**WORK TASK**
Go through the entries one line at a time, and gather every line that has the word "would".

**GIVEN INFORMATION**
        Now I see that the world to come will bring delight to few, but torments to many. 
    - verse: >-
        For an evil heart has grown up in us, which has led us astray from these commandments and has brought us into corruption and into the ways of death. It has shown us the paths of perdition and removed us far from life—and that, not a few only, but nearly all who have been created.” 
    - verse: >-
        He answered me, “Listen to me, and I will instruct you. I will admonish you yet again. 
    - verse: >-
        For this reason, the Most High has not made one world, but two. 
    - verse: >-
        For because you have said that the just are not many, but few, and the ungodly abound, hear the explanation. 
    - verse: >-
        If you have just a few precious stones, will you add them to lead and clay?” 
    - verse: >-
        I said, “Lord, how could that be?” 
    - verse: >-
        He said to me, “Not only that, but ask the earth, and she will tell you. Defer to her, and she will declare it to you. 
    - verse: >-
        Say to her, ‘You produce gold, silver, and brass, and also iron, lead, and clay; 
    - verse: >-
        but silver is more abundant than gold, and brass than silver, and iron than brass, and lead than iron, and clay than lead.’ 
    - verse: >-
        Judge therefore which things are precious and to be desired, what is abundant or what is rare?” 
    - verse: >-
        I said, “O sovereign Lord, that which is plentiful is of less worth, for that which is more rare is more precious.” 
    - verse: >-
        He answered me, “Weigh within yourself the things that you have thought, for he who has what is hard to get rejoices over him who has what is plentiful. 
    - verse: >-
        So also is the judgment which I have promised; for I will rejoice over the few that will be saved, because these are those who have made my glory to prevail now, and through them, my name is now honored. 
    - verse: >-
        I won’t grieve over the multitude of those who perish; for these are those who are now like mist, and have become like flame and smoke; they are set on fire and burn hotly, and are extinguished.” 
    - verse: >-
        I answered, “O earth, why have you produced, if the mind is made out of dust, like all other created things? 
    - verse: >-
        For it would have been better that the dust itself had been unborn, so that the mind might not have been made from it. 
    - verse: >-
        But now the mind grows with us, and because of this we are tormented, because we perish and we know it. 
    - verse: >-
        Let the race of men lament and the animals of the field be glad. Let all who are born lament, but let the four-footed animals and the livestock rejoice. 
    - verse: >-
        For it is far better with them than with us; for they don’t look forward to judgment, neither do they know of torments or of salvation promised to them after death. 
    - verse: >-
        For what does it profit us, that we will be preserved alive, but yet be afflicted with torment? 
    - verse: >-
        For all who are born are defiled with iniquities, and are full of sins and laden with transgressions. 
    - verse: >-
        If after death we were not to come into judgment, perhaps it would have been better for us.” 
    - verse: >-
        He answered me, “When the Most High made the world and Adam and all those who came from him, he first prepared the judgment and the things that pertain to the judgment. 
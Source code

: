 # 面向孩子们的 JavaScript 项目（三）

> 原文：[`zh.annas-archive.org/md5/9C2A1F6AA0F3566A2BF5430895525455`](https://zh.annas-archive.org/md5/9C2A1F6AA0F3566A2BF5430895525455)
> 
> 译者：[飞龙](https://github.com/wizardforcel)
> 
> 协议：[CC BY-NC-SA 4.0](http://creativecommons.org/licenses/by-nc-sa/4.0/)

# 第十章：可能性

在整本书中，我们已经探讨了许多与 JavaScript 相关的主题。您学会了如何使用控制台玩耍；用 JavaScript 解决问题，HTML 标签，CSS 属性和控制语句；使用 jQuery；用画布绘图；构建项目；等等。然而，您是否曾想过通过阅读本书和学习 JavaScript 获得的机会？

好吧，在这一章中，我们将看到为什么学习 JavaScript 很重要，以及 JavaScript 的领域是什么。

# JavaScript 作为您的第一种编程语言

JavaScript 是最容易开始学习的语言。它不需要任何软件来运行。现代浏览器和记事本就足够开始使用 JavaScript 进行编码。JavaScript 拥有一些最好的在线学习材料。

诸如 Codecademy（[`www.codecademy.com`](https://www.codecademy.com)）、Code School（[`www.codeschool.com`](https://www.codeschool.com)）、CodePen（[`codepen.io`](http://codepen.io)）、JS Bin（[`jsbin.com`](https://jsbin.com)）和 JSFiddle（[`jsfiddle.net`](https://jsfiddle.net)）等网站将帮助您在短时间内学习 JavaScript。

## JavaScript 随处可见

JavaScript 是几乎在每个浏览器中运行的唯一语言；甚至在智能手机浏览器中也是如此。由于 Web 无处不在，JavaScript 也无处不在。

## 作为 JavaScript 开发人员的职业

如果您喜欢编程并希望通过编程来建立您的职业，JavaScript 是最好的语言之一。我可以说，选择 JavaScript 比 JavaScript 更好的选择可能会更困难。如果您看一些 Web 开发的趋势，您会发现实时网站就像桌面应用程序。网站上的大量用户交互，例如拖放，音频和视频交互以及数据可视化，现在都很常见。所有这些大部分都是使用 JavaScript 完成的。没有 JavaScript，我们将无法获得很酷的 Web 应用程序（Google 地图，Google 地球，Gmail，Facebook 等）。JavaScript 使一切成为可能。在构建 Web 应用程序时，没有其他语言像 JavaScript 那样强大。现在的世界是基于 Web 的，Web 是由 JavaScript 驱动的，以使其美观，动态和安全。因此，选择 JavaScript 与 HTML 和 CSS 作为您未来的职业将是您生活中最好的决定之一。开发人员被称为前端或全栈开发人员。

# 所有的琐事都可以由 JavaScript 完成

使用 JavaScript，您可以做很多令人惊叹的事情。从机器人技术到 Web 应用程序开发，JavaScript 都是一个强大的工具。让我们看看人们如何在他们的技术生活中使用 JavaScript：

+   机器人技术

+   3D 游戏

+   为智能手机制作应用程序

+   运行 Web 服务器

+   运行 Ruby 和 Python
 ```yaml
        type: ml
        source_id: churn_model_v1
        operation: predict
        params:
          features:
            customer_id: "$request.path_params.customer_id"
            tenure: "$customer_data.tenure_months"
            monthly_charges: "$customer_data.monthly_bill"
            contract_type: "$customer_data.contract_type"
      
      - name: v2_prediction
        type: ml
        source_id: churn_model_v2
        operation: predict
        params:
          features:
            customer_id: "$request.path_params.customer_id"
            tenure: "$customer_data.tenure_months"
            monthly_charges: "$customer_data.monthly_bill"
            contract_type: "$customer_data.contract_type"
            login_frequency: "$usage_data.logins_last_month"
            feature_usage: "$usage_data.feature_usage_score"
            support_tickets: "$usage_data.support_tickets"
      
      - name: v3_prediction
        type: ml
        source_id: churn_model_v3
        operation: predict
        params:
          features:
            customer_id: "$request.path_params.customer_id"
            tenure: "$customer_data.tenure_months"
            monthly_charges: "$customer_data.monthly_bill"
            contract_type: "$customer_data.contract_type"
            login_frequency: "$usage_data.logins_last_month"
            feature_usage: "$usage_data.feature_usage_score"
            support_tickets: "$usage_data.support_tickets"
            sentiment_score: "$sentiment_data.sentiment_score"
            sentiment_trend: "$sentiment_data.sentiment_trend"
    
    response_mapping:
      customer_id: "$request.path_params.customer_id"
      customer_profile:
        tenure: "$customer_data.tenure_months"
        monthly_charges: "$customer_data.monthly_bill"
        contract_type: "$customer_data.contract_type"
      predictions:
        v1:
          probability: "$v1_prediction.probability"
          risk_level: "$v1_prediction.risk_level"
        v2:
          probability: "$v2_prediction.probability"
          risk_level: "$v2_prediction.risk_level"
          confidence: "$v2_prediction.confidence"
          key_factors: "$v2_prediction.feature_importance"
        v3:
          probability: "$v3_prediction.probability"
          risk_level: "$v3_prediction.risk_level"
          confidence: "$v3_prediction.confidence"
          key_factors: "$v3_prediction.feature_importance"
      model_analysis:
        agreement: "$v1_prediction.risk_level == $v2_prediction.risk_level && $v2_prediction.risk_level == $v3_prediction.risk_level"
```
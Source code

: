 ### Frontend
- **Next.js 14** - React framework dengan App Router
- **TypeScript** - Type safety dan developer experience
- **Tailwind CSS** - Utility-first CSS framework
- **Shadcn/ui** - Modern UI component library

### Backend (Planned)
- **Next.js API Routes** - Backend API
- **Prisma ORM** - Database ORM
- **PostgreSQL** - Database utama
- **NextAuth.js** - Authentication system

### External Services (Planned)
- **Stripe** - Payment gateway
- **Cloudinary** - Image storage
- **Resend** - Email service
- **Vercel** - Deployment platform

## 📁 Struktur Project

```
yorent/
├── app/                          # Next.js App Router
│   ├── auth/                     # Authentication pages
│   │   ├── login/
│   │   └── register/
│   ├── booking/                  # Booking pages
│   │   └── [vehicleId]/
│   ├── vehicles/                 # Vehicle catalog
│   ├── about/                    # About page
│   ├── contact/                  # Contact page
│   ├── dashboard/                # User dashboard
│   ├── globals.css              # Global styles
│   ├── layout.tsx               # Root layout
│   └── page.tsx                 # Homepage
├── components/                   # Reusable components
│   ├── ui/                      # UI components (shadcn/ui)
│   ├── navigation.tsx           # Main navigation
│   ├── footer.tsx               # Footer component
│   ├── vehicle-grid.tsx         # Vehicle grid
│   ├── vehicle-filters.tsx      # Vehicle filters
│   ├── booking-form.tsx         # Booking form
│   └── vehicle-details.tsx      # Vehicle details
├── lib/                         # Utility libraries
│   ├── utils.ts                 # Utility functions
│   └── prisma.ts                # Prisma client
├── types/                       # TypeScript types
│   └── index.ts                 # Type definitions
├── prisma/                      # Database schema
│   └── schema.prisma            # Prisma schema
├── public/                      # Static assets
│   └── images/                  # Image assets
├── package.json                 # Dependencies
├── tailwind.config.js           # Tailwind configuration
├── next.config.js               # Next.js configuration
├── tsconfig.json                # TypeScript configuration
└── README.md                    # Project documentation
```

**WRITTEN REPLY**
        For it would have been better that the dust itself had been unborn, so that the mind might not have been made from it. 
        If after death we were not to come into judgment, perhaps it would have been better for us.” 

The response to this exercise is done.